Kure’s collage series, Invasion of the Body Snatchers, discusses discord head-on. The images are of a desperate place, one of confusion and disharmony. For Kure they mine a deep-rooted archive of unresolved issues. Yet in these watercolors memory and longing replace the absence of the body and the challenge becomes one of technique. White paint is applied on white paper, both extracting the image from the background and leaving a ghostly presence.
For Kure the powerlessness she feels regarding issues of political and social injustice are mitigated through the work, a visible struggle between beauty and chaos, the mind and the body. Descartes’ claim, “I think therefore I am” is turned on its head. Constantly negotiating oppositions and extremes, Kure creates juxtapositions to find balance if not resolution through abstraction.

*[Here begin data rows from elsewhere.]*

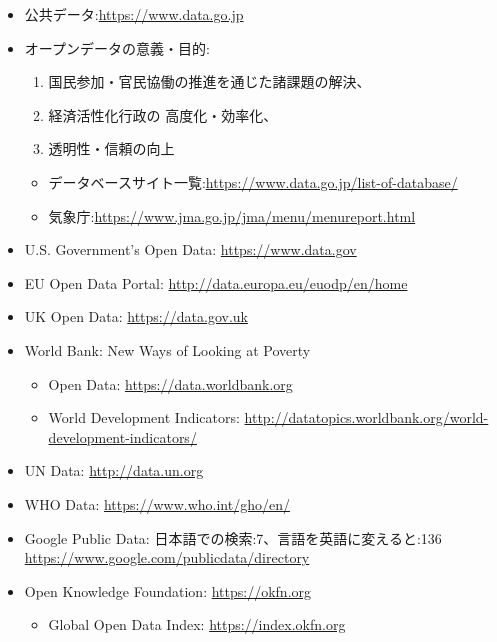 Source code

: \documentclass[
]{book}
\providecommand{\tightlist}{%
  \setlength{\itemsep}{0pt}\setlength{\parskip}{0pt}}
\theoremstyle{definition}
\theoremstyle{definition}
\theoremstyle{definition}
\theoremstyle{definition}
\theoremstyle{remark}
\begin{document}
\begin{itemize}
\item
  公共データ:\url{https://www.data.go.jp}
\item
  オープンデータの意義・目的:

  \begin{enumerate}
  \def\labelenumi{\arabic{enumi}.}
  \tightlist
  \item
    国民参加・官民協働の推進を通じた諸課題の解決、
  \item
    経済活性化行政の 高度化・効率化、
  \item
    透明性・信頼の向上
  \end{enumerate}

  \begin{itemize}
  \tightlist
  \item
    データベースサイト一覧:\url{https://www.data.go.jp/list-of-database/}\\
  \item
    気象庁:\url{https://www.jma.go.jp/jma/menu/menureport.html}
  \end{itemize}
\item
  U.S. Government's Open Data: \url{https://www.data.gov}
\item
  EU Open Data Portal: \url{http://data.europa.eu/euodp/en/home}
\item
  UK Open Data: \url{https://data.gov.uk}
\item
  World Bank: New Ways of Looking at Poverty

  \begin{itemize}
  \tightlist
  \item
    Open Data: \url{https://data.worldbank.org}
  \item
    World Development Indicators: \url{http://datatopics.worldbank.org/world-development-indicators/}
  \end{itemize}
\item
  UN Data: \url{http://data.un.org}
\item
  WHO Data: \url{https://www.who.int/gho/en/}
\item
  Google Public Data: 日本語での検索:7、言語を英語に変えると:136 \url{https://www.google.com/publicdata/directory}
\item
  Open Knowledge Foundation: \url{https://okfn.org}

  \begin{itemize}
  \tightlist
  \item
    Global Open Data Index: \url{https://index.okfn.org}
  \end{itemize}
\end{itemize}
\end{document}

Born in Nigeria, Marcia Kure’s work has appeared in museum and gallery exhibitions in Africa, Canada, Europe, Japan, United Arab Emirates and the United States. Most recently featured at the Dakar Biennale, Senegal; The Kemper Museum of Contemporary Art, Kansas City; and in the Paris Triennial at Palais de Tokyo. Her work will be exhibited next at WIELS Contemporary Art Center, Brussels in “Body Talk: Feminism, Sexuality and the Body in the Work of African Women Artists”.
Reviews have appeared in the New York Times, The New Yorker, New York Observer, Time Out, Frieze, Nka: Journal of Contemporary African Art, African Arts and Artforum among others.
The Gallery will publish a catalogue with an original text by Marcia Kure on the occasion of the exhibition.